[[ Exercise inputs open ]]

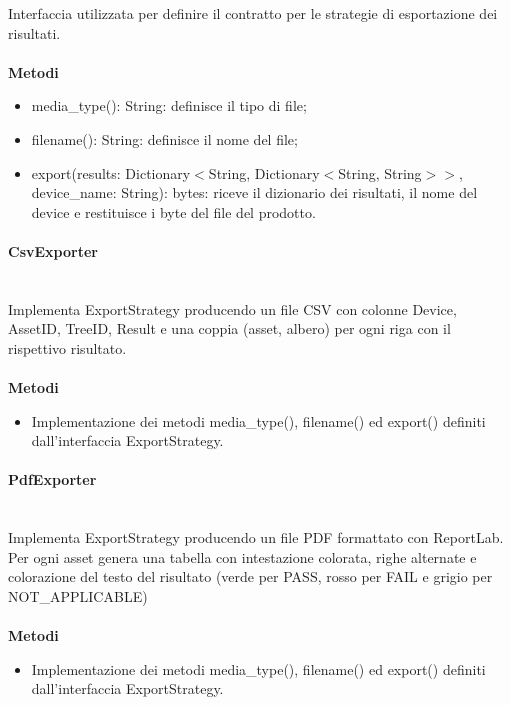 \documentclass[a4paper,12pt]{article}
\begin{document}
                    Interfaccia utilizzata per definire il contratto per le strategie di esportazione dei risultati.\\\\
                    \textbf{Metodi}
                    \begin{itemize}
                        \item {\ttfamily media\_type(): String}: definisce il tipo di file;
                        \item {\ttfamily filename(): String}: definisce il nome del file;
                        \item {\ttfamily export(results: Dictionary$<$String, Dictionary$<$String, String$>>$, device\_name: String): bytes}: riceve il dizionario dei risultati, il nome del device e restituisce i byte del file del prodotto.
                    \end{itemize}
                
                \paragraph{CsvExporter}\mbox{}\\
                    Implementa ExportStrategy producendo un file CSV con colonne Device, AssetID, TreeID, Result e una coppia (asset, albero) per ogni riga con il rispettivo risultato.\\\\
                    \textbf{Metodi}
                    \begin{itemize}
                        \item Implementazione dei metodi {\ttfamily media\_type()}, {\ttfamily filename()} ed {\ttfamily export()} definiti dall'interfaccia ExportStrategy.
                    \end{itemize}

                \paragraph{PdfExporter}\mbox{}\\
                    Implementa ExportStrategy producendo un file PDF formattato con ReportLab. Per ogni asset genera una tabella con intestazione colorata, righe alternate e colorazione del testo del risultato (verde per PASS, rosso per FAIL e grigio per NOT\_APPLICABLE)\\\\
                    \textbf{Metodi}
                    \begin{itemize}
                        \item Implementazione dei metodi {\ttfamily media\_type()}, {\ttfamily filename()} ed {\ttfamily export()} definiti dall'interfaccia ExportStrategy.
                    \end{itemize}   
                    
\end{document}
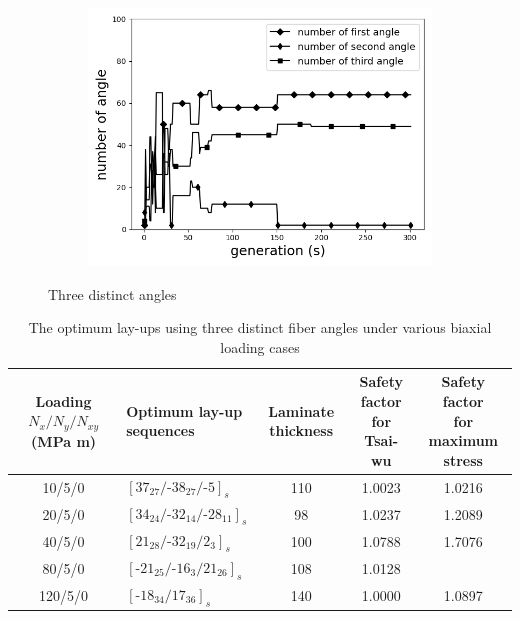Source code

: \begin{figure}[!t]
		\begin{subfigure}[b]{0.8\linewidth}
			\includegraphics[width=\linewidth]{2020-11-10-pre-image/three_distinct_angle_number_of_angle.png}
		\end{subfigure}
	\caption{Three distinct angles}
	\label{fig:three_angles}
\end{figure}


\begin{table}
\normalsize
\caption{The optimum lay-ups using three distinct fiber angles under various biaxial loading cases}
\label{T300/5308 material properties}
\centering
\begin{tabular}{clccc}
	\toprule
	\textbf{Loading} $N_{x}/N_{y}/N_{xy}$ \textbf{(MPa m)}   &
	\makecell{\textbf{Optimum lay-up } \\ \textbf{sequences}  }                        &
	\textbf{Laminate thickness} &  \makecell{\textbf{Safety factor } \\
	\textbf{for Tsai-wu}}  &
	\makecell{\textbf{Safety factor } \\ \textbf{for  maximum stress}}
	 \\
	\midrule
	10/5/0                       &  $[37_{27}/\text{-}38_{27}/\text{-}5]_s$            &     110      &  1.0023 & 1.0216\\
	20/5/0                       &  $[34_{24}/\text{-}32_{14}/\text{-}28_{11}]_s$      &     98       &  1.0237 & 1.2089 \\
	40/5/0                       &  $[21_{28}/\text{-}32_{19}/2_3]_s$                  &     100      &  1.0788 & 1.7076\\
	80/5/0                       &  $[\text{-}21_{25}/\text{-}16_{3}/21_{26}]_s$       &     108      &  1.0128 & \\
	120/5/0                      &  $[\text{-}18_{34}/17_{36}]_s$                      &     140      &  1.0000 & 1.0897\\
	\bottomrule
\end{tabular}
\end{table}

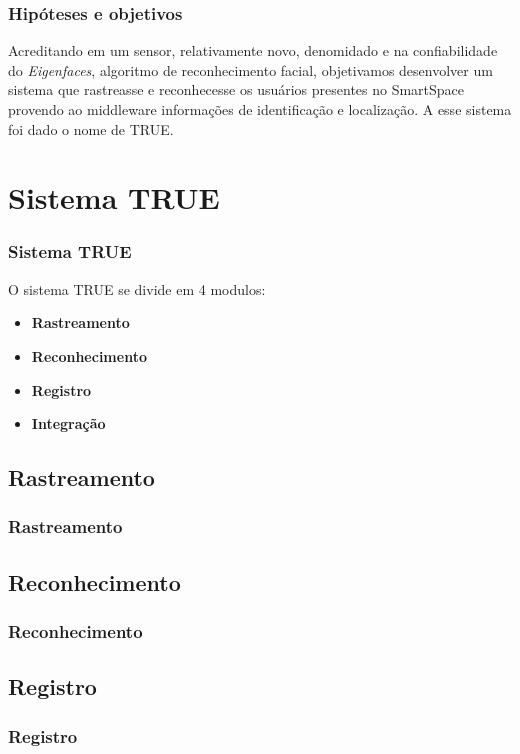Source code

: \documentclass{beamer}
\begin{document}
	\begin{frame}
    	\frametitle{Hipóteses e objetivos}
    	Acreditando em um sensor, relativamente novo, denomidado  e
    	na confiabilidade do \textit{Eigenfaces}, algoritmo de reconhecimento
    	facial, objetivamos desenvolver um sistema que rastreasse e reconhecesse os
    	usuários presentes no SmartSpace provendo ao middleware informações de
    	identificação e localização. A esse sistema foi dado o nome de TRUE.
	\end{frame}
	
\section{Sistema TRUE}

	\begin{frame}
    	\frametitle{Sistema TRUE}
    	O sistema TRUE se divide em 4 modulos:
    		\begin{itemize}
    		  \item \textbf{Rastreamento}
    		  \item \textbf{Reconhecimento}
    		  \item \textbf{Registro}
    		  \item \textbf{Integração}
    		\end{itemize}
    \end{frame}
    
    \subsection{Rastreamento}
		\begin{frame}
	    	\frametitle{Rastreamento}
	    	
	    \end{frame}
    
    \subsection{Reconhecimento}
		\begin{frame}
	    	\frametitle{Reconhecimento}
	    	
	    \end{frame}
    
    \subsection{Registro}
		\begin{frame}
	    	\frametitle{Registro}
	    	
	    \end{frame}
    
\end{document}
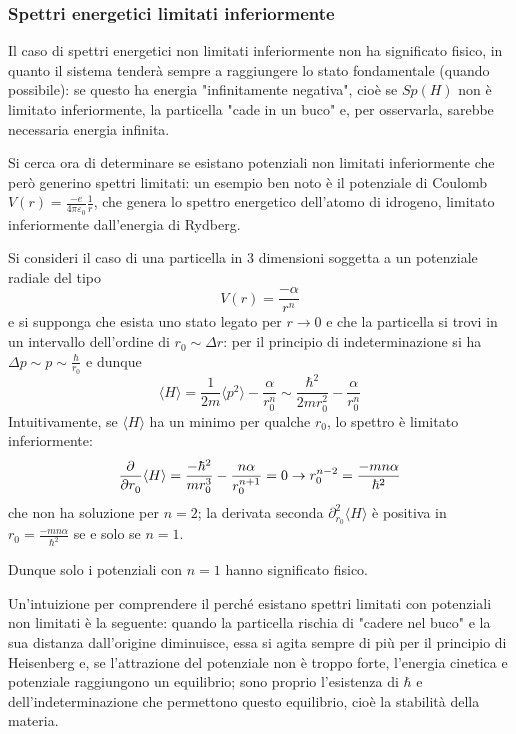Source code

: 
\subsubsection{Spettri energetici limitati inferiormente}
Il caso di spettri energetici non limitati inferiormente non ha significato fisico, in quanto il sistema
tenderà sempre a raggiungere lo stato fondamentale (quando possibile): se questo ha energia "infinitamente
negativa", cioè se $Sp(H)$ non è limitato inferiormente, la particella "cade in un buco" e, per osservarla,
sarebbe necessaria energia infinita.

Si cerca ora di determinare se esistano potenziali non limitati inferiormente che però generino spettri
limitati: un esempio ben noto è il potenziale di Coulomb $V(r) = \frac{-e}{4\pi\varepsilon_0}\frac{1}{r}$, che
genera lo spettro energetico dell'atomo di idrogeno, limitato inferiormente dall'energia di Rydberg.

Si consideri il caso di una particella in 3 dimensioni soggetta a un potenziale radiale del tipo
$$V(r) = \frac{-\alpha}{r^n}$$
e si supponga che esista uno stato legato per $r\to0$ e che la particella si trovi in un intervallo
dell'ordine di $r_0\sim\Delta r$: per il principio di indeterminazione si ha
$\Delta p \sim p \sim \frac{\hbar}{r_0}$ e dunque
$$\langle H \rangle = \frac{1}{2m}\langle p^2\rangle - \frac{\alpha}{r_0^n} \sim 
\frac{\hbar^2}{2mr_0^2} - \frac{\alpha}{r_0^n}$$
Intuitivamente, se $\langle H \rangle$ ha un minimo per qualche $r_0$, lo spettro è limitato inferiormente:
$$\pdv[]{}{r_0}\langle H \rangle = \frac{-\hbar^2}{mr_0^3} - \frac{n\alpha}{r_0^{n+1}} = 0 \to
r_0^{n-2} = \frac{-mn\alpha}{\hbar^2}
$$
che non ha soluzione per $n=2$; la derivata seconda $\partial^2_{r_0} \langle H \rangle$ è positiva in 
$r_0 = \frac{-mn\alpha}{\hbar^2}$ se e solo se $n=1$.

Dunque solo i potenziali con $n=1$ hanno significato fisico.

Un'intuizione per comprendere il perché esistano spettri limitati con potenziali non limitati è la
seguente: quando la particella rischia di "cadere nel buco" e la sua distanza dall'origine diminuisce, essa
si agita sempre di più per il principio di Heisenberg e, se l'attrazione del potenziale non è troppo forte,
l'energia cinetica e potenziale raggiungono un equilibrio; sono proprio l'esistenza di $\hbar$ e
dell'indeterminazione che permettono questo equilibrio, cioè la stabilità della materia.

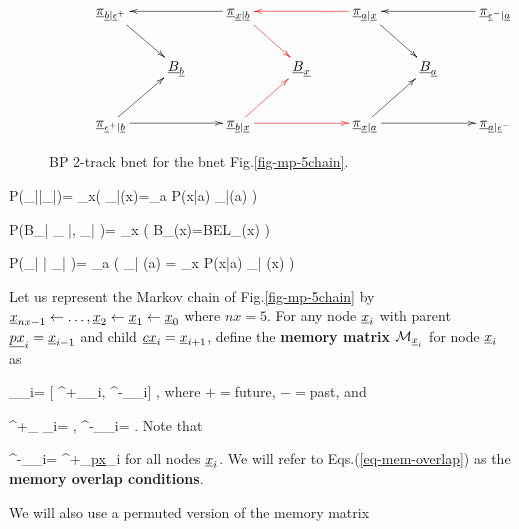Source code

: \begin{figure}[h!]
$$\xymatrix{
&\ul{\pi}_{\rvb|\rveps^+}\ar[dr]
&&\ul{\pi}_{\rvx|\rvb}\ar[ll]\ar@[red][dr]
&&\ul{\pi}_{\rva|\rvx}\ar@[red][ll]\ar[dr]
&&\ul{\pi}_{\rveps^-|\rva}\ar[ll]
\\
&&\rvB_\rvb
&&\rvB_\rvx
&&\rvB_\rva
\\
&\ul{\pi}_{\rveps^+|\rvb}\ar[rr]\ar[ur]
&&\ul{\pi}_{\rvb|\rvx}\ar@[red][rr]\ar@[red][ur]
&&\ul{\pi}_{\rvx|\rva}\ar[rr]\ar[ur]
&&\ul{\pi}_{\rva|\rveps^-}
}$$
\caption{BP 2-track bnet for the bnet
Fig.\ref{fig-mp-5chain}.}
\label{fig-BEL-4pi}
\end{figure}


\beq\color{blue}
P(\pi_{\rvx|\rvb}|\pi_{\rva|\rvx})=
\prod_{x}\indi\left(
\pi_{\rvx|\rvb}(x)=\sum_a P(x|a)
\pi_{\rva|\rvx}(a)
\right)
\label{eq-pr-pi-bar-pi}
\eeq

\beq\color{blue}
P(B_\rvx|
\pi_{ \rvx|\rvb},
\pi_{\rvb| \rvx})=
\prod_x
\indi\left(
B_\rvx(x)=BEL_\rvx(x)
\right)
\eeq

\beq\color{blue}
P(\pi_{\rvx| \rva}|
\pi_{\rvb| \rvx})=
\prod_{a}
\indi\left(
\pi_{\rvx| \rva}(a)
=
\sum_x P(x|a)
\pi_{\rvb| \rvx}(x)
\right)
\label{eq-pr-lam-bar-lam}
\eeq

Let us represent the Markov
chain of Fig.\ref{fig-mp-5chain}
by
$\rvx_{nx-1}
\larrow \ldots, \rvx_2\larrow \rvx_1\larrow \rvx_0$
where $nx=5$.
For any node
$\rvx_i$
with
parent $\ul{px}_i=\rvx_{i-1}$
and child $\ul{cx}_i=\rvx_{i+1}$,
define
the {\bf memory matrix}
$\calm_{\rvx_i}$
for node $\rvx_i$
as

\beq
\calm_{\rvx_i}=
[
\calm^+_{\rvx_i},
\calm^-_{\rvx_i}]
\;,
\eeq
where $+=$future, $-=$past, and

\beq
\calm^+_{ \rvx_i}=
\;,
\;\;\;
\calm^-_{\rvx_i}=
\;.
\eeq
Note that

\beq
\calm^-_{\rvx_i}=
\calm^+_{\ul{px}_i}
\label{eq-mem-overlap}
\eeq
for all nodes $\rvx_i$.
We will refer to
Eqs.(\ref{eq-mem-overlap}) as
the {\bf memory overlap
conditions}.

We will also use a permuted version of the
memory matrix

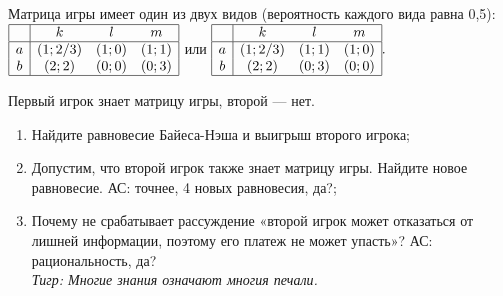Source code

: \begin{problem}
Матрица игры имеет один из двух видов (вероятность каждого вида равна 0,5):
 $\begin{array}{|c|ccc|}  \hline {} & {k} & {l} & {m} \\  \hline {a} & {\left(1;{2\mathord{\left/ {\vphantom {2 3}} \right. \kern-\nulldelimiterspace} 3} \right)} & {\left(1;0\right)} & {\left(1;1\right)} \\ {b} & {\left(2;2\right)} & {\left(0;0\right)} & {\left(0;3\right)} \\  \hline  \end{array}$  или  $\begin{array}{|c|ccc|}  \hline {} & {k} & {l} & {m} \\  \hline {a} & {\left(1;{2\mathord{\left/ {\vphantom {2 3}} \right. \kern-\nulldelimiterspace} 3} \right)} & {\left(1;1\right)} & {\left(1;0\right)} \\ {b} & {\left(2;2\right)} & {\left(0;3\right)} & {\left(0;0\right)} \\  \hline  \end{array}.$

 Первый игрок знает матрицу игры, второй — нет.
 \begin{enumerate}
\item      Найдите равновесие Байеса-Нэша и выигрыш второго игрока;\\
\item      Допустим, что второй игрок также знает матрицу игры. Найдите новое равновесие. {\red АС: точнее, 4 новых равновесия, да?};\\
\item       Почему не срабатывает рассуждение «второй игрок может отказаться от лишней информации,  поэтому его платеж не может упасть»? {\red АС: рациональность, да?}\\
{\it Тигр: Многие знания означают многи{\red я} печали.}
\end{enumerate}


\begin{sol}

\end{sol}
\end{problem}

[[ Exercise inputs closed ]]

**Exercise description:** Word for word, give again the lines from the first entry to the line with "Implementa ExportStrategy producendo un file CSV", inclusive. Exclude the pictures.

**Your response:**
 \documentclass[a4paper,12pt]{article}
\begin{document}
                    Interfaccia utilizzata per definire il contratto per le strategie di esportazione dei risultati.\\\\
                    \textbf{Metodi}
                    \begin{itemize}
                        \item {\ttfamily media\_type(): String}: definisce il tipo di file;
                        \item {\ttfamily filename(): String}: definisce il nome del file;
                        \item {\ttfamily export(results: Dictionary$<$String, Dictionary$<$String, String$>>$, device\_name: String): bytes}: riceve il dizionario dei risultati, il nome del device e restituisce i byte del file del prodotto.
                    \end{itemize}
                
                \paragraph{CsvExporter}\mbox{}\\
                    Implementa ExportStrategy producendo un file CSV con colonne Device, AssetID, TreeID, Result e una coppia (asset, albero) per ogni riga con il rispettivo risultato.\\\\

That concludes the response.